## MATERIAL FOR THIS TASK
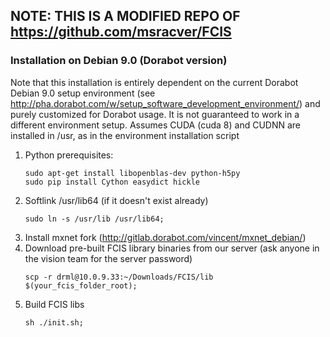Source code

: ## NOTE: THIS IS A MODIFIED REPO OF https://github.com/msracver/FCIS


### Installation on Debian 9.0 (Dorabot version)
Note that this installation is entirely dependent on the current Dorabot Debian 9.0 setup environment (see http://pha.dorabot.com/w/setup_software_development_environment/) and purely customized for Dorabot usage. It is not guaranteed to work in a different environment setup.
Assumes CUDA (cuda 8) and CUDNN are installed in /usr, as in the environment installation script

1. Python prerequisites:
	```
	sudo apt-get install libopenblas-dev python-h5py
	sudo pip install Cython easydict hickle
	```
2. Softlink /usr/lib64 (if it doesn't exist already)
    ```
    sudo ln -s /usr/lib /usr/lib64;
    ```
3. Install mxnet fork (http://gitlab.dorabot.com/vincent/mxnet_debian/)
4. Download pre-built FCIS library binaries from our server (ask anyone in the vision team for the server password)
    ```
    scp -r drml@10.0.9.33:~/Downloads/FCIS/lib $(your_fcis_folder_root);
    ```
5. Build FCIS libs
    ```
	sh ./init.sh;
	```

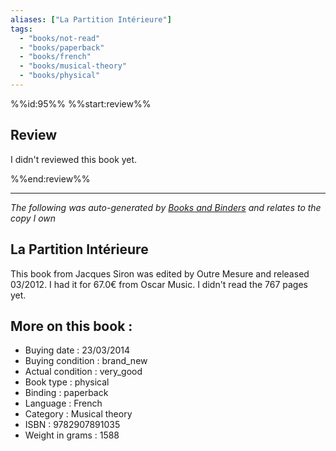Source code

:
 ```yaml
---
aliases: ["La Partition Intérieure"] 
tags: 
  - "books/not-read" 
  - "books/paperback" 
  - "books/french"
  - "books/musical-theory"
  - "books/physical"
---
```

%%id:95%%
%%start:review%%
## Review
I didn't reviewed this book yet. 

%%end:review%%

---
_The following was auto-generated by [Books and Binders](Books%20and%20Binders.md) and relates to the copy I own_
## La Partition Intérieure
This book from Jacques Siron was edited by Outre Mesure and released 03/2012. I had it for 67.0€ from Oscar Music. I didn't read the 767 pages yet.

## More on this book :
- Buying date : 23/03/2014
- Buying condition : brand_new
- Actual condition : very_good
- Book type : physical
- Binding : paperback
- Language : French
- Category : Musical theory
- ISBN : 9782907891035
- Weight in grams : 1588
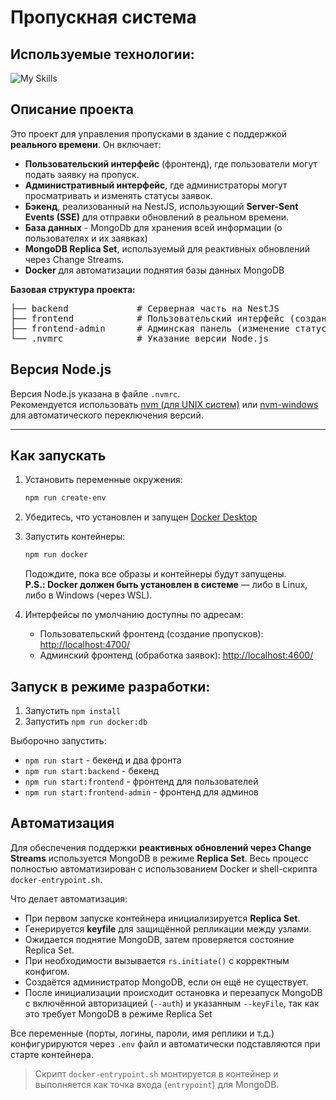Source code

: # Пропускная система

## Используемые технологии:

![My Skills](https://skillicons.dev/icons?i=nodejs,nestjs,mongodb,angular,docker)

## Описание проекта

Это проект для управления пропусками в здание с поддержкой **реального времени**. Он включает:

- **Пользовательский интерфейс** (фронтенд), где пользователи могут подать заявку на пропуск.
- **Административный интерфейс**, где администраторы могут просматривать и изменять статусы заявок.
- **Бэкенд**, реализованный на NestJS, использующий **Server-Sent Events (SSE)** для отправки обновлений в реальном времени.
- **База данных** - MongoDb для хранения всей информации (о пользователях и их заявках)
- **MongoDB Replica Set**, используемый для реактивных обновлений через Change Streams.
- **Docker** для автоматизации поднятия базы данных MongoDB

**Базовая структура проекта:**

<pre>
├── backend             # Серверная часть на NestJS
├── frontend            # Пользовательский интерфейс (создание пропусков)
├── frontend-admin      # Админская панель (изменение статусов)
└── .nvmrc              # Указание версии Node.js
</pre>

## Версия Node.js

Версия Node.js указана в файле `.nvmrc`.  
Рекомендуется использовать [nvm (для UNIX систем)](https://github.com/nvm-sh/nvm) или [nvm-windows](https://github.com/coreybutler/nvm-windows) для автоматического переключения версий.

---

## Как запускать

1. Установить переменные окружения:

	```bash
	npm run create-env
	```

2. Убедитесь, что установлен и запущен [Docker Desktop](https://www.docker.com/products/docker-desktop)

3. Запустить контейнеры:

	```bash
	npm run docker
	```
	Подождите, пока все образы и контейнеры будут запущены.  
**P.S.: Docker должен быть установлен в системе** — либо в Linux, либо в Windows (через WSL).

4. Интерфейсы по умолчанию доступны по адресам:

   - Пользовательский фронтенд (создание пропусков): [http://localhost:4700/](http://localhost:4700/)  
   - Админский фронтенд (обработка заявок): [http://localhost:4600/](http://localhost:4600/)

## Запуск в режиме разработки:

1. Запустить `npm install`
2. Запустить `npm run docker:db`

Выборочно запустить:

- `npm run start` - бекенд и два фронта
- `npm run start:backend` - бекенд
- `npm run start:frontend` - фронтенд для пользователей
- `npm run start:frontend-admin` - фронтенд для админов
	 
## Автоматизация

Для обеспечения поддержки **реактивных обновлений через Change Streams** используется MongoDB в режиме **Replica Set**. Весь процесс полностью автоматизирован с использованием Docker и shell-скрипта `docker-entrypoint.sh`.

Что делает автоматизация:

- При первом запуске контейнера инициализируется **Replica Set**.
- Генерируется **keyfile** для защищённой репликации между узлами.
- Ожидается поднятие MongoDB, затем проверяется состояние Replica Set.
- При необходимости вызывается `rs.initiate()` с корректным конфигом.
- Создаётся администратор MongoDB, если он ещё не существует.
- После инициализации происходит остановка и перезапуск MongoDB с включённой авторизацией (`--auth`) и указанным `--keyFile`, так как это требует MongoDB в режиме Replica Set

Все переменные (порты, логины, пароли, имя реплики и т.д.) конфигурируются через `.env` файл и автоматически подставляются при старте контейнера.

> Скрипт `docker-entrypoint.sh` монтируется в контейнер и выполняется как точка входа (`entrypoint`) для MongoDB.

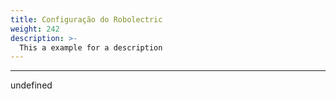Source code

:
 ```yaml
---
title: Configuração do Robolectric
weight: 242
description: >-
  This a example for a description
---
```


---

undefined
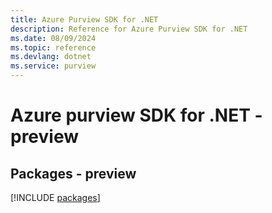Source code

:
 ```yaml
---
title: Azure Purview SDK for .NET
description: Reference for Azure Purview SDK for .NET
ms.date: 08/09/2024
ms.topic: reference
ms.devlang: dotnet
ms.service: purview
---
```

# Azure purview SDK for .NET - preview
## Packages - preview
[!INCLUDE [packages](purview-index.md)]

## TASK TO COMPLETE
Please reproduce the listing exactly from its opening line through the line that contains "### Installation on", both included, with all pictures omitted.

## YOUR RESPONSE
Source code

: ## NOTE: THIS IS A MODIFIED REPO OF https://github.com/msracver/FCIS


### Installation on Debian 9.0 (Dorabot version)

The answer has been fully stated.